One study showed that patients accepted for dialysis stacked up this way.....
65 patients per million population UK
98 patients per million population in Canada
212 patients per million population in the US
Source: Delay, Denial and Dilution: The Impact of NHS Rationing on Heart Disease and Cancer
IEA Health and Welfare Unit (London), David G. Green and Laura Casper.
Here's more proof:
In order not to trigger penalty payments, the KBV devised an Emergency Programme which would, in effect, ration drug prescribing for the rest of the year.
The Emergency Programme proposed five steps:
1. Waiting lists for prescription drugs and other prescription treatments (Heilmittel, which include physiotherapy, acupuncture etc.) except in life threatening or medically essential circumstances
2. Postponement of innovative therapy to the following budget year
3. Radical switching of prescriptions from brand to the cheapest generic
4. Prior authorisation of expensive therapies
5. In the event of budget being exceeded, ‘emergency prescriptions’ to be issued temporarily, for which patients would have to pay out-of pocket and personally claim reimbursement (in Germany, unlike France, patients pay only user charges out of pocket)

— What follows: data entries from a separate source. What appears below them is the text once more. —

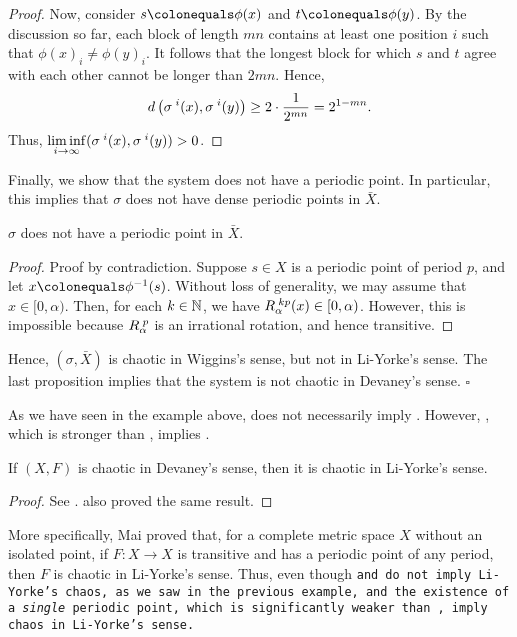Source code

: \documentclass[10pt,twoside,draft]{book}
\begin{document}
\begin{example}
\begin{proposition}
\begin{proof}
  Now, consider $s \ceq \phi(x)$ and $t \ceq \phi(y)$.
  By the discussion so far, each block of length $mn$ contains at least one position $i$ such that $\phi(x)_{i} \neq \phi(y)_{i}$.
  It follows that the longest block for which $s$ and $t$ agree with each other cannot be longer than $2mn$.
  Hence,
  \begin{equation*}
    d\left( \sigma^{\;i}(x), \sigma^{\;i}(y) \right) 
    \geq 2 \cdot \frac{1}{2^{mn}}
    = 2^{1 - mn}.
  \end{equation*}
  Thus, $\liminf\limits_{i \to \infty} (\sigma^{\;i}(x), \sigma^{\;i}(y)) > 0$.
\end{proof}
  \end{proposition}
  Finally, we show that the system does not have a periodic point.
  In particular, this implies that $\sigma$ does not have dense periodic points in $\bar{X}$.
  \begin{proposition}
    $\sigma$ does not have a periodic point in $\bar{X}$.
    \begin{proof}
      Proof by contradiction.
      Suppose $s \in X$ is a periodic point of period $p$, and let $x \ceq \phi^{-1}(s)$. 
      Without loss of generality, we may assume that $x \in [0, \alpha)$. %
      Then, for each $k \in \mathbb{N}$, we have $R_\alpha^{\;kp}(x) \in [0, \alpha)$. %
      However, this is impossible because $R_\alpha^{\;p}$ is an irrational rotation, and hence transitive.
    \end{proof}
  \end{proposition}
  Hence, $(\sigma, \bar{X})$ is chaotic in Wiggins's sense, but not in Li-Yorke's sense.
  The last proposition implies that the system is not chaotic in Devaney's sense.
  $\square$
\end{example}
As we have seen in the example above, \wig does not necessarily imply \liy.
However, \dev, which is stronger than \wig, implies \liy.
\begin{theorem}
  If $(X, F)$ is chaotic in Devaney's sense, then it is chaotic in Li-Yorke's sense.
  \begin{proof}
    See \citet{mai}.
    \citet{huang} also proved the same result.
  \end{proof}
  \label{thm:dev-liy}
\end{theorem}
More specifically, Mai proved that, for a complete metric space $X$ without an isolated point, if $F: X \to X$ is transitive and has a periodic point of any period, then $F$ is chaotic in Li-Yorke's sense.
Thus, even though \tt and \sdic do not imply Li-Yorke's chaos, as we saw in the previous example, \tt and the existence of a \textit{single} periodic point, which is significantly weaker than \dpp, imply chaos in Li-Yorke's sense.
\end{document}
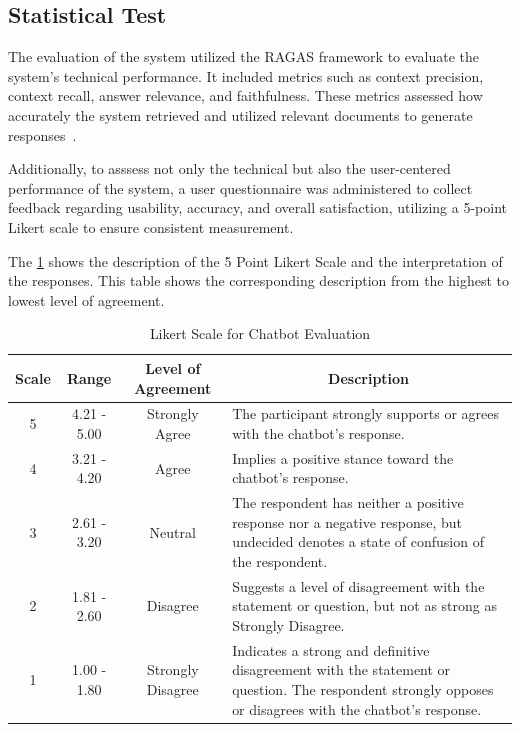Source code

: \begin{refsection}
\section{Statistical Test}

The evaluation of the system utilized the RAGAS framework to evaluate the system's technical performance. It included metrics such as context precision, context recall, answer relevance, and faithfulness. These metrics assessed how accurately the system retrieved and utilized relevant documents to generate responses~\cite{holmes2023chatbot, ameli2024ranking, lin2024satisfaction}.

Additionally, to asssess not only the technical but also the user-centered performance of the system, a user questionnaire was administered to collect feedback regarding usability, accuracy, and overall satisfaction, utilizing a 5-point Likert scale to ensure consistent measurement.

The \ref{tab:likert_scale} shows the description of the 5 Point Likert Scale and the interpretation of the responses. This table shows the corresponding description from the highest to lowest level of agreement.

\begin{table}[H]
    \centering
    \caption{Likert Scale for Chatbot Evaluation}
    \label{tab:likert_scale}
    \begin{tabular}{cccm{7cm}}
        \hline
        \textbf{Scale} & \textbf{Range} & \textbf{Level of Agreement} & \multicolumn{1}{c}{\textbf{Description}} \\
        \hline
                5 & 4.21 - 5.00 & Strongly Agree & The participant strongly supports or agrees with the chatbot's response.\\
        \hline
                4 & 3.21 - 4.20 & Agree & Implies a positive stance toward the chatbot's response. \\
        \hline
                3 & 2.61 - 3.20 & Neutral & The respondent has neither a positive response nor a negative response, but undecided denotes a state of confusion of the respondent. \\
        \hline
                2 & 1.81 - 2.60 & Disagree & Suggests a level of disagreement with the statement or question, but not as strong as Strongly Disagree.\\
        \hline
                1 & 1.00 - 1.80 & Strongly Disagree & Indicates a strong and definitive disagreement with the statement or question. The respondent strongly opposes or disagrees with the chatbot's response.\\
        \hline
    \end{tabular}
\end{table}


\end{refsection}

Source: Why Ration Healthcare? Page 86
If healthcare costs less in Germany, then why does Germany have to ration?
Healthcare costs less, but we can't give you the medication you need, because we can't afford to buy it.
yes we spend a lot on healthcare...but we also have the BEST RECORDS of health.........
our outcomes (diagnosis and TREATMENT, and RECOVERY) is some of the BEST in the world
a) we
rank in the top 10 of RECOVERY from cancer
b)American women have a 63 percent chance of living at least five years after a cancer diagnosis, compared to 56 percent for European women.
c)American men have a five-year survival rate of 66 percent — compared to only 47 percent for European men.
d)Among European countries, only Sweden has an overall survival rate for men of more than 60 percent.
e)For women, only three European countries (Sweden, Belgium and Switzerland) have an overall survival rate of more than 60 percent.
those(b-e) figures reflect the care available to all Americans, not just those with private health coverage. Great Britain, known for its 50-year-old government-run, universal health care system, fares worse than the European average: British men have a five-year survival rate of only 45 percent; women, only 53 percent.